Important federal income tax deadlines by calendar date

January 15, 2020

  • This is the last day that you can make your fourth-quarter estimated tax payment for the 2019 tax year.

January 27, 2020

  • The first day you can file your tax return for the 2019 tax year.

January 31, 2020

  • The deadline for employers and businesses to mail out W-2 and 1099 forms.

February 18, 2020

  • This is the deadline for financial institutions to mail out any 1099-B forms for stocks, bonds, and mutual funds. It’s also the deadline for them to mail out 1099-S forms, which relate to real estate transactions, and 1099-MSC forms, which are used for miscellaneous income.

February 28, 2020

  • The last day for businesses to mail any 1099 or 1096 forms to the IRS.

March 16, 2020

  • This is the deadline to file corporate tax returns or to ask for an extension on filing Form 7004 for companies that use the calendar year as their tax year.
  • It’s also the deadline to file partnership tax returns or to ask for an extension on filing Form 7004.

April 15, 2020

  • It’s the deadline to file individual tax returns for the 2019 tax year.
  • If you plan on filing for an extension on your taxes, you must file Form 4868 by this date.
  • This is the last day to make a contribution to your IRA — either traditional or Roth — for the 2019 tax year. The contribution limit is $6,000. However, if you are over the age of 50, you are eligible to make an additional $1,000 contribution.
  • It’s also the last day to contribute to your Health Savings Account for 2019. In this case, the limit is $3,500 for individuals and $7,000 for families.

 June 1, 2020

  • June 1 is the deadline for financial institutions to file Form 5498 and report the balances of any IRAs.

June 15, 2020

  • This is the deadline to pay second-quarter estimated taxes for 2020.
  • It’s also the deadline for any US citizens who are living abroad to either file their individual tax return or file for an extension.

September 15, 2020

  • The third-quarter estimated tax payments are due for 2020.
  • If you requested an extension, this is your final deadline to file a corporate tax return for the 2019 tax year.

October 1, 2020

October 15, 2020

  • If you requested an extension on your individual tax return, this is your deadline to file.
  • This is also the last day you can file a return electronically.
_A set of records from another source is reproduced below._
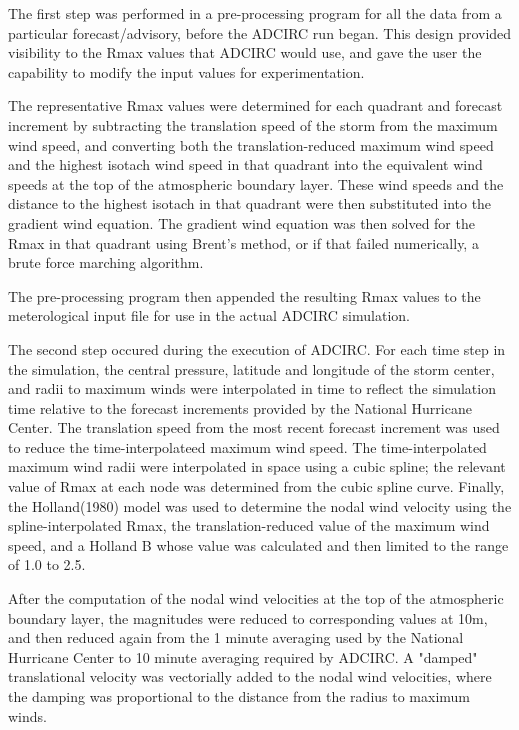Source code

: \documentclass[12pt]{article}
\begin{document}
The first step was performed in a pre-processing program for all the 
data from a particular forecast/advisory, before the ADCIRC run 
began. This design provided visibility to the Rmax values that 
ADCIRC would use, and gave the user the capability to modify the 
input values for experimentation.

The representative Rmax values were determined for each quadrant and 
forecast increment by subtracting the translation speed of the storm 
from the maximum wind speed, and converting both the 
translation-reduced maximum wind speed and the highest isotach wind 
speed in that quadrant into the equivalent wind speeds at the top of 
the atmospheric boundary layer. These wind speeds and the distance 
to the highest isotach in that quadrant were then substituted into 
the gradient wind equation. The gradient wind equation was then 
solved for the Rmax in that quadrant using Brent's method, or if 
that failed numerically, a brute force marching algorithm.

The pre-processing program then appended the resulting Rmax values 
to the meterological input file for use in the actual ADCIRC 
simulation.

The second step occured during the execution of ADCIRC. For each 
time step in the simulation, the central pressure, latitude and 
longitude of the storm center, and radii to maximum winds were 
interpolated in time to reflect the simulation time relative to the 
forecast increments provided by the National Hurricane Center. The 
translation speed from the most recent forecast increment was used 
to reduce the time-interpolateed maximum wind speed. The 
time-interpolated maximum wind radii were interpolated in space 
using a cubic spline; the relevant value of Rmax at each node was 
determined from the cubic spline curve. Finally, the Holland(1980) 
model was used to determine the nodal wind velocity using the 
spline-interpolated Rmax, the translation-reduced value of the 
maximum wind speed, and a Holland B whose value was calculated and 
then limited to the range of 1.0 to 2.5.

After the computation of the nodal wind velocities at the top of the 
atmospheric boundary layer, the magnitudes were reduced to 
corresponding values at 10m, and then reduced again from the 1 
minute averaging used by the National Hurricane Center to 10 minute 
averaging required by ADCIRC. A "damped" translational velocity was 
vectorially added to the nodal wind velocities, where the damping 
was proportional to the distance from the radius to maximum winds.
\end{document}
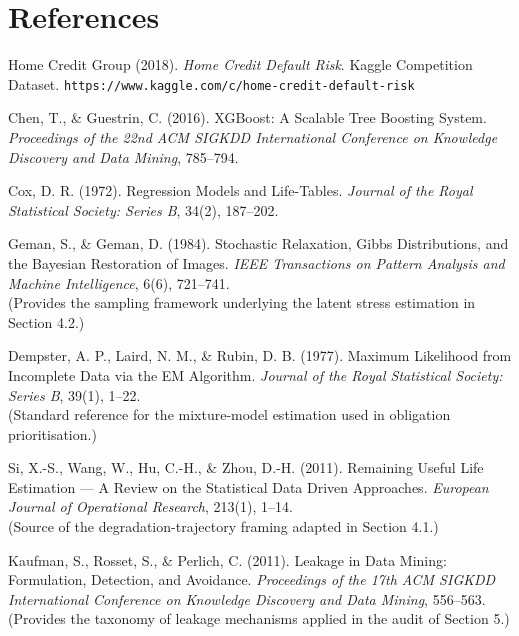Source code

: \documentclass[11pt,a4paper]{article}
\begin{document}
\section{References}

\begin{enumerate}[label={[\arabic*]},leftmargin=2.4em]

\item Home Credit Group (2018). \textit{Home Credit Default Risk}. Kaggle Competition
Dataset. \texttt{https://www.kaggle.com/c/home-credit-default-risk}

\item Chen, T., \& Guestrin, C. (2016). XGBoost: A Scalable Tree Boosting System.
\textit{Proceedings of the 22nd ACM SIGKDD International Conference on Knowledge
Discovery and Data Mining}, 785--794.

\item Cox, D. R. (1972). Regression Models and Life-Tables. \textit{Journal of the Royal
Statistical Society: Series B}, 34(2), 187--202.

\item Geman, S., \& Geman, D. (1984). Stochastic Relaxation, Gibbs Distributions, and the
Bayesian Restoration of Images. \textit{IEEE Transactions on Pattern Analysis and Machine
Intelligence}, 6(6), 721--741.
\\(Provides the sampling framework underlying the latent stress estimation in Section 4.2.)

\item Dempster, A. P., Laird, N. M., \& Rubin, D. B. (1977). Maximum Likelihood from
Incomplete Data via the EM Algorithm. \textit{Journal of the Royal Statistical Society:
Series B}, 39(1), 1--22.
\\(Standard reference for the mixture-model estimation used in obligation prioritisation.)

\item Si, X.-S., Wang, W., Hu, C.-H., \& Zhou, D.-H. (2011). Remaining Useful Life
Estimation --- A Review on the Statistical Data Driven Approaches. \textit{European
Journal of Operational Research}, 213(1), 1--14.
\\(Source of the degradation-trajectory framing adapted in Section 4.1.)

\item Kaufman, S., Rosset, S., \& Perlich, C. (2011). Leakage in Data Mining:
Formulation, Detection, and Avoidance. \textit{Proceedings of the 17th ACM SIGKDD
International Conference on Knowledge Discovery and Data Mining}, 556--563.
\\(Provides the taxonomy of leakage mechanisms applied in the audit of Section 5.)


\end{enumerate}
\end{document}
If you file after this date, you must mail in a physical copy of the forms.

When are state taxes due?

Unfortunately, the answer to this question varies by state. Most states that are subject to income tax follow federal tax deadlines, but that’s not always the case. The best way to find out your state’s filing deadlines is to get in touch with your state’s tax department. They can inform you of any important due dates and walk you through the process for filing an extension, if needed.

What happens if I miss a tax deadline?

While you always want to do your best to stay on top of due dates, mistakes do happen. Fortunately, in most cases, missing an income tax deadline boils down to making sure that you file your return as soon as possible and paying a moderate fine or interest charge.

You can go to IRS Free File to file your return electronically and IRS Direct Pay to pay anything that you owe, if you don’t feel comfortable putting a check in the mail.

What if I can’t pay what I owe?

Even if you can’t pay the entirety of what you owe in taxes, you should still file a tax return by the deadline. You should also be sure to pay as much as you can in order to avoid incurring interest charges or penalties. Then, in a timely manner, get in touch with the IRS via 800-829-1040 to let them know that you’re having trouble making your payment.

Depending on your situation, you may be able to either work out an installment plan or be granted a temporary extension.